La 55ª edizione del Giffoni Film Festival si apre con un forte messaggio di umanità e dialogo, nel segno del tema “Diventare umani”.
Il Presidente della Regione Campania, Vincenzo De Luca, inaugura il Festival con un discorso intenso: “Essere umani significa scegliere la coscienza e non la forza”. La cerimonia ha visto la partecipazione di molte autorità e ospiti, tra cui Claudio Gubitosi, fondatore e direttore uscente del Festival, che saluta con commozione il pubblico: “Giffoni è di tutti e per tutti. È stato il mio progetto di vita”.
Giffoni55 parte con grandi ospiti: la fiorettista paralimpica Bebe Vio riceve il Giffoni Sport Award e incanta i giovani con il racconto della sua forza e passione. Il suo messaggio? Accogliere la fragilità e inseguire i sogni. A seguire, Aurelio De Laurentiis incontra i ragazzi nella Sala Verde, ripercorrendo la sua carriera dal cinema al calcio, tra aneddoti e riflessioni. Il presidente del Napoli denuncia la crisi strutturale del calcio italiano e ne propone profonde riforme. Parla anche di cinema, creatività e Sud Italia, evidenziando le potenzialità della città partenopea. Tra applausi e fotografie, riceve il Premio Ercole, simbolo di impresa e determinazione. La giornata si conclude con entusiasmo, ispirazione e consapevolezza. Giffoni conferma la sua vocazione al dialogo, anche attraverso lo sport.


Durante la prima giornata di Giffoni55, l’avvocata Alessandra Ballerini e i genitori di Giulio Regeni hanno incontrato i giovani della sezione Impact, rilanciando il valore dell’onda gialla e della tutela dei diritti umani. Ballerini ha denunciato la realpolitik che antepone interessi economici alla giustizia, invitando i ragazzi a diventare voce attiva contro le violazioni internazionali.

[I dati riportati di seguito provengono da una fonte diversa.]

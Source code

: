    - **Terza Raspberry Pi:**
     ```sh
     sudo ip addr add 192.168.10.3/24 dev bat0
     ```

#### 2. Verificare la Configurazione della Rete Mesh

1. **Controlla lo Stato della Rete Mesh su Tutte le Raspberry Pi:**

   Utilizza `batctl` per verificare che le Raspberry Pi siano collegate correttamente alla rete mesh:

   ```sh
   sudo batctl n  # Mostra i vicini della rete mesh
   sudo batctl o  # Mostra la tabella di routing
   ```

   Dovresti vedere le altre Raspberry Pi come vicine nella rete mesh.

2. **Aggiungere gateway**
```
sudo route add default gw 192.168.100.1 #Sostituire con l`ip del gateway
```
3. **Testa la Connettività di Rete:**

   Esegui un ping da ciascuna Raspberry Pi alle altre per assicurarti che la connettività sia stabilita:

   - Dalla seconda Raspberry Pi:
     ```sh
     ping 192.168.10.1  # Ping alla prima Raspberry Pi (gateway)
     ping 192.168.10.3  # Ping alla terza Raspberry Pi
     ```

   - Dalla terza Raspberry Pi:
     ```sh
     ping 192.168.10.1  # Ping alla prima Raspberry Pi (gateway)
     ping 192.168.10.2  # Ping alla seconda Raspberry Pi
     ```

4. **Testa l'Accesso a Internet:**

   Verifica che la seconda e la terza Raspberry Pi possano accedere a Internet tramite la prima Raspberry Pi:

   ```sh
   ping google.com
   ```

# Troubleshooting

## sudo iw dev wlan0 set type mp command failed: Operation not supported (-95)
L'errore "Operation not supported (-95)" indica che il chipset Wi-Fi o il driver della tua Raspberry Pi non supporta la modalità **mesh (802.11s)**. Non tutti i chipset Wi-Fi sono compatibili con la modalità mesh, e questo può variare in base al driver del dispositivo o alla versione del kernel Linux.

La famiglia Regeni ha ribadito l’importanza della ricerca della verità e del processo in corso, con un appello contro la complicità con regimi autoritari. I giffoner si impegnano a portare domande forti alle istituzioni, chiedendo risposte su Egitto, diritti e giustizia. E intorno a 140 panchine gialle, in tutta Italia, il ricordo di Giulio si trasforma in dialogo e azione collettiva.
Papa Leone XIV ha inviato il suo augurio in video, e sotto l’Alto Patronato del Presidente della Repubblica, Giffoni si conferma centro culturale internazionale. De Luca denuncia guerre, disumanizzazione digitale, crisi ambientali e povertà educativa, indicando la necessità di un dialogo globale e dell’impegno civile. Lancia un appello ai giovani: “Non cercate il potere, cercate la coscienza”.
Il Festival dedica attenzione alle neurodivergenze con uno spazio sensoriale – Quiet Place – per bambini e ragazzi. Il Professore Paolo Ascierto ha ricevuto il Premio Ercole e ha richiamato la crisi delle vocazioni mediche: pochi scelgono la medicina generale, troppi seguono settori remunerativi. “Essere medici è una missione”, ha affermato, dedicando il premio alla moglie, compagna di vita e di traguardi. A consegnare il premio al professore, il Presidente onorario del Giffoni, Generoso Andria.
Giffoni si afferma ancora una volta come spazio d’incontro, ascolto, ispirazione e impegno sociale. Un festival che parla ai giovani e con i giovani, per costruire una cultura dell’empatia e della responsabilità.